──────── Data supplied ────────

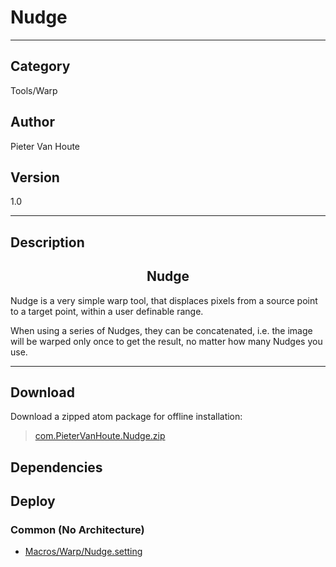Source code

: # Nudge
___

## Category
Tools/Warp

## Author
Pieter Van Houte

## Version
1.0

___

## Description
<h2 align="center">Nudge</h2>
<p>Nudge is a very simple warp tool, that displaces pixels from a source point to a target point, within a user definable range.</p>
<p>When using a series of Nudges, they can be concatenated, i.e. the image will be warped only once to get the result, no matter how many Nudges you use.</p>


___

## Download

Download a zipped atom package for offline installation:
> [com.PieterVanHoute.Nudge.zip](https://gitlab.com/WeSuckLess/Reactor/-/archive/master/Reactor-master.zip?path=Atoms/com.PieterVanHoute.Nudge)  

## Dependencies

## Deploy

### Common (No Architecture)

<ul>
<li><a href="https://gitlab.com/WeSuckLess/Reactor/-/blob/master/Atoms/com.PieterVanHoute.Nudge/Macros/Warp/Nudge.setting?ref_type=heads">Macros/Warp/Nudge.setting</a></li>
</ul>
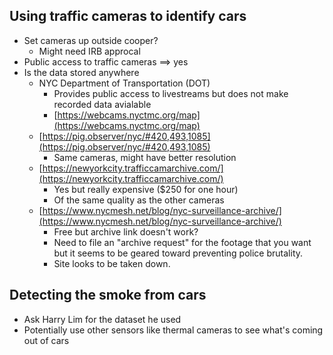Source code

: ## Using traffic cameras to identify cars
- Set cameras up outside cooper?
    - Might need IRB approcal
- Public access to traffic cameras ==> yes
- Is the data stored anywhere
    - NYC Department of Transportation (DOT)
        - Provides public access to livestreams but does not make recorded data avialable
        - [https://webcams.nyctmc.org/map](https://webcams.nyctmc.org/map)
    - [https://pig.observer/nyc/#420,493,1085](https://pig.observer/nyc/#420,493,1085)
        - Same cameras, might have better resolution
    - [https://newyorkcity.trafficcamarchive.com/](https://newyorkcity.trafficcamarchive.com/)
        - Yes but really expensive ($250 for one hour)
        - Of the same quality as the other cameras
    - [https://www.nycmesh.net/blog/nyc-surveillance-archive/](https://www.nycmesh.net/blog/nyc-surveillance-archive/)
        - Free but archive link doesn't work?
        - Need to file an "archive request" for the footage that you want but it seems to be geared toward preventing police brutality.
        - Site looks to be taken down.

## Detecting the smoke from cars
- Ask Harry Lim for the dataset he used
- Potentially use other sensors like thermal cameras to see what's coming out of cars

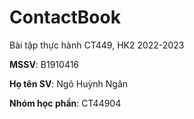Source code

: # ContactBook
Bài tập thực hành CT449, HK2 2022-2023

**MSSV**: B1910416

**Họ tên SV**: Ngô Huỳnh Ngân

**Nhóm học phần**: CT44904
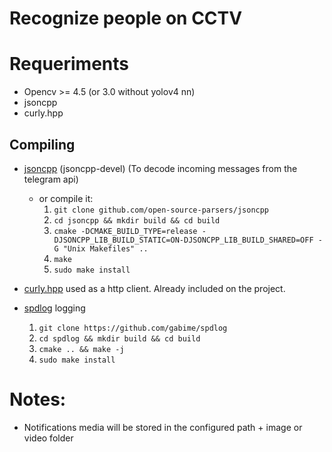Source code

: # Recognize people on CCTV

# Requeriments	
- Opencv >= 4.5 (or 3.0 without yolov4 nn)
- jsoncpp
- curly.hpp

## Compiling
- [jsoncpp](github.com/open-source-parsers/jsoncpp) (jsoncpp-devel) (To decode incoming messages from the telegram api)
    - or compile it:
        1. `git clone github.com/open-source-parsers/jsoncpp`
        2. `cd jsoncpp && mkdir build && cd build`
        3. `cmake -DCMAKE_BUILD_TYPE=release -DJSONCPP_LIB_BUILD_STATIC=ON-DJSONCPP_LIB_BUILD_SHARED=OFF -G "Unix Makefiles" ..`
        4. `make`
        5. `sudo make install`

- [curly.hpp](https://github.com/BlackMATov/curly.hpp) used as a http client. Already included on the project.

- [spdlog](https://github.com/gabime/spdlog) logging
    1. `git clone https://github.com/gabime/spdlog`
    2. `cd spdlog && mkdir build && cd build`
    3. `cmake .. && make -j`
    4. `sudo make install`

# Notes:
- Notifications media will be stored in the configured path + image or video folder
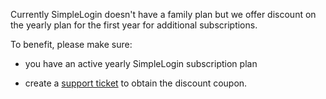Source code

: Currently SimpleLogin doesn't have a family plan but we offer discount on the yearly plan for the first year for additional subscriptions.

To benefit, please make sure:

- you have an active yearly SimpleLogin subscription plan

- create a [support ticket](https://app.simplelogin.io/dashboard/support) to obtain the discount coupon. 



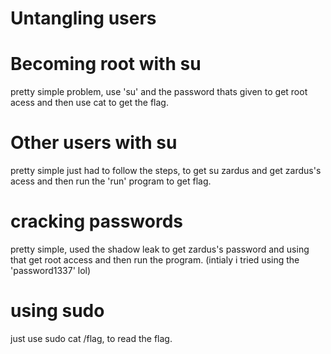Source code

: # Untangling users

# Becoming root with su
pretty simple problem, use 'su' and the password thats given to get root acess and then use cat to get the flag.

# Other users with su
pretty simple just had to follow the steps, to get su zardus and get zardus's acess and then run the 'run' program to get flag.

# cracking passwords
pretty simple, used the shadow leak to get zardus's password and using that get root access and then run the program. (intialy i tried using the 'password1337' lol)

# using sudo
just use sudo cat /flag, to read the flag.
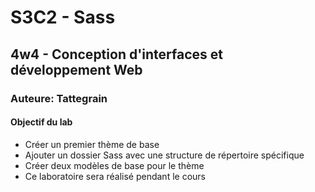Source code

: # S3C2 - Sass
## 4w4 - Conception d'interfaces et développement Web
### Auteure: Tattegrain

#### Objectif du lab
- Créer un premier thème de base 
- Ajouter un dossier Sass avec une structure de répertoire spécifique
- Créer deux modèles de base pour le thème
- Ce laboratoire sera réalisé pendant le cours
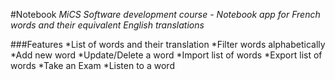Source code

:#Notebook
*MiCS Software development course - Notebook app for French words and their equivalent English translations*

###Features
*List of words and their translation
*Filter words alphabetically
*Add new word
*Update/Delete a word
*Import list of words
*Export list of words
*Take an Exam
*Listen to a word



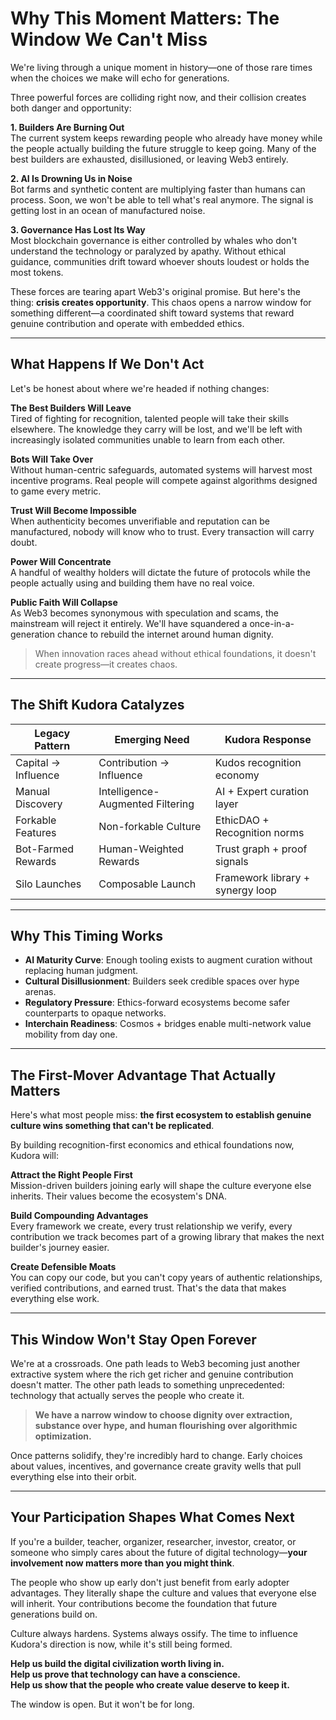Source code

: # Why This Moment Matters: The Window We Can't Miss

We're living through a unique moment in history—one of those rare times when the choices we make will echo for generations.

Three powerful forces are colliding right now, and their collision creates both danger and opportunity:

**1. Builders Are Burning Out**  
The current system keeps rewarding people who already have money while the people actually building the future struggle to keep going. Many of the best builders are exhausted, disillusioned, or leaving Web3 entirely.

**2. AI Is Drowning Us in Noise**  
Bot farms and synthetic content are multiplying faster than humans can process. Soon, we won't be able to tell what's real anymore. The signal is getting lost in an ocean of manufactured noise.

**3. Governance Has Lost Its Way**  
Most blockchain governance is either controlled by whales who don't understand the technology or paralyzed by apathy. Without ethical guidance, communities drift toward whoever shouts loudest or holds the most tokens.

These forces are tearing apart Web3's original promise. But here's the thing: **crisis creates opportunity**. This chaos opens a narrow window for something different—a coordinated shift toward systems that reward genuine contribution and operate with embedded ethics.

---

## What Happens If We Don't Act

Let's be honest about where we're headed if nothing changes:

**The Best Builders Will Leave**  
Tired of fighting for recognition, talented people will take their skills elsewhere. The knowledge they carry will be lost, and we'll be left with increasingly isolated communities unable to learn from each other.

**Bots Will Take Over**  
Without human-centric safeguards, automated systems will harvest most incentive programs. Real people will compete against algorithms designed to game every metric.

**Trust Will Become Impossible**  
When authenticity becomes unverifiable and reputation can be manufactured, nobody will know who to trust. Every transaction will carry doubt.

**Power Will Concentrate**  
A handful of wealthy holders will dictate the future of protocols while the people actually using and building them have no real voice.

**Public Faith Will Collapse**  
As Web3 becomes synonymous with speculation and scams, the mainstream will reject it entirely. We'll have squandered a once-in-a-generation chance to rebuild the internet around human dignity.

> When innovation races ahead without ethical foundations, it doesn't create progress—it creates chaos.

---

## The Shift Kudora Catalyzes
| Legacy Pattern | Emerging Need | Kudora Response |
|----------------|---------------|-----------------|
| Capital → Influence | Contribution → Influence | Kudos recognition economy |
| Manual Discovery | Intelligence-Augmented Filtering | AI + Expert curation layer |
| Forkable Features | Non-forkable Culture | EthicDAO + Recognition norms |
| Bot-Farmed Rewards | Human-Weighted Rewards | Trust graph + proof signals |
| Silo Launches | Composable Launch | Framework library + synergy loop |

---

## Why This Timing Works
- **AI Maturity Curve**: Enough tooling exists to augment curation without replacing human judgment.
- **Cultural Disillusionment**: Builders seek credible spaces over hype arenas.
- **Regulatory Pressure**: Ethics-forward ecosystems become safer counterparts to opaque networks.
- **Interchain Readiness**: Cosmos + bridges enable multi-network value mobility from day one.

---

## The First-Mover Advantage That Actually Matters

Here's what most people miss: **the first ecosystem to establish genuine culture wins something that can't be replicated**.

By building recognition-first economics and ethical foundations now, Kudora will:

**Attract the Right People First**  
Mission-driven builders joining early will shape the culture everyone else inherits. Their values become the ecosystem's DNA.

**Build Compounding Advantages**  
Every framework we create, every trust relationship we verify, every contribution we track becomes part of a growing library that makes the next builder's journey easier.

**Create Defensible Moats**  
You can copy our code, but you can't copy years of authentic relationships, verified contributions, and earned trust. That's the data that makes everything else work.

---

## This Window Won't Stay Open Forever

We're at a crossroads. One path leads to Web3 becoming just another extractive system where the rich get richer and genuine contribution doesn't matter. The other path leads to something unprecedented: technology that actually serves the people who create it.

> **We have a narrow window to choose dignity over extraction, substance over hype, and human flourishing over algorithmic optimization.**

Once patterns solidify, they're incredibly hard to change. Early choices about values, incentives, and governance create gravity wells that pull everything else into their orbit.

---

## Your Participation Shapes What Comes Next

If you're a builder, teacher, organizer, researcher, investor, creator, or someone who simply cares about the future of digital technology—**your involvement now matters more than you might think**.

The people who show up early don't just benefit from early adopter advantages. They literally shape the culture and values that everyone else will inherit. Your contributions become the foundation that future generations build on.

Culture always hardens. Systems always ossify. The time to influence Kudora's direction is now, while it's still being formed.

**Help us build the digital civilization worth living in.**  
**Help us prove that technology can have a conscience.**  
**Help us show that the people who create value deserve to keep it.**

The window is open. But it won't be for long.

────────

> Work request:
Check which lines of the entries hold the word "curation", then please give only how many there are.

> Response area:
2